■ What needs to be done ■
Return every record verbatim.

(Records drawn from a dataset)
=-=-=

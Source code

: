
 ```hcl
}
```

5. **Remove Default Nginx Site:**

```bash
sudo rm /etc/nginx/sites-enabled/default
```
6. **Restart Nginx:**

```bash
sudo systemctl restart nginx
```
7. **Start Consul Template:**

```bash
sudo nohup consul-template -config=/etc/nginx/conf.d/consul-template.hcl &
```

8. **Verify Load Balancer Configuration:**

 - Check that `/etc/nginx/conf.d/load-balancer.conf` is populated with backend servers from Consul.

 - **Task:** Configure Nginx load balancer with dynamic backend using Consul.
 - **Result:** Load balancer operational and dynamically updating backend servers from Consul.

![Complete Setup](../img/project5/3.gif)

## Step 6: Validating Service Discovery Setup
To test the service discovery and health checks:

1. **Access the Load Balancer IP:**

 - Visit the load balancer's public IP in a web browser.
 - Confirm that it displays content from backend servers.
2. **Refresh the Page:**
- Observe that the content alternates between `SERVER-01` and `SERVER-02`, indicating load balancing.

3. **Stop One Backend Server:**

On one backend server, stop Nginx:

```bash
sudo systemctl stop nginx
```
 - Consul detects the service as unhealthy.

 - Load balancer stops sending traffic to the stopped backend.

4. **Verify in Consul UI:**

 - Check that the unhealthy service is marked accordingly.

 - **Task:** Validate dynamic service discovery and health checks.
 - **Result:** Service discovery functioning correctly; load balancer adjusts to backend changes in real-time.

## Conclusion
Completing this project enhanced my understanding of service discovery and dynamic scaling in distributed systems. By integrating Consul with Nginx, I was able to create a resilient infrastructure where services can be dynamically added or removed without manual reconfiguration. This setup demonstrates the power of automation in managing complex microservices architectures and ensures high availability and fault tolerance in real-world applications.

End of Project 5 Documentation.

=-=-=

■ Your response ■
Source code

:
 ```hcl
}
```

5. **Remove Default Nginx Site:**

```bash
sudo rm /etc/nginx/sites-enabled/default
```
6. **Restart Nginx:**

```bash
sudo systemctl restart nginx
```
7. **Start Consul Template:**

```bash
sudo nohup consul-template -config=/etc/nginx/conf.d/consul-template.hcl &
```

8. **Verify Load Balancer Configuration:**

 - Check that `/etc/nginx/conf.d/load-balancer.conf` is populated with backend servers from Consul.

 - **Task:** Configure Nginx load balancer with dynamic backend using Consul.
 - **Result:** Load balancer operational and dynamically updating backend servers from Consul.

![Complete Setup](../img/project5/3.gif)

## Step 6: Validating Service Discovery Setup
To test the service discovery and health checks:

1. **Access the Load Balancer IP:**

 - Visit the load balancer's public IP in a web browser.
 - Confirm that it displays content from backend servers.
2. **Refresh the Page:**
- Observe that the content alternates between `SERVER-01` and `SERVER-02`, indicating load balancing.

3. **Stop One Backend Server:**

On one backend server, stop Nginx:

```bash
sudo systemctl stop nginx
```
 - Consul detects the service as unhealthy.

 - Load balancer stops sending traffic to the stopped backend.

4. **Verify in Consul UI:**

 - Check that the unhealthy service is marked accordingly.

 - **Task:** Validate dynamic service discovery and health checks.
 - **Result:** Service discovery functioning correctly; load balancer adjusts to backend changes in real-time.

## Conclusion
Completing this project enhanced my understanding of service discovery and dynamic scaling in distributed systems. By integrating Consul with Nginx, I was able to create a resilient infrastructure where services can be dynamically added or removed without manual reconfiguration. This setup demonstrates the power of automation in managing complex microservices architectures and ensures high availability and fault tolerance in real-world applications.

End of Project 5 Documentation.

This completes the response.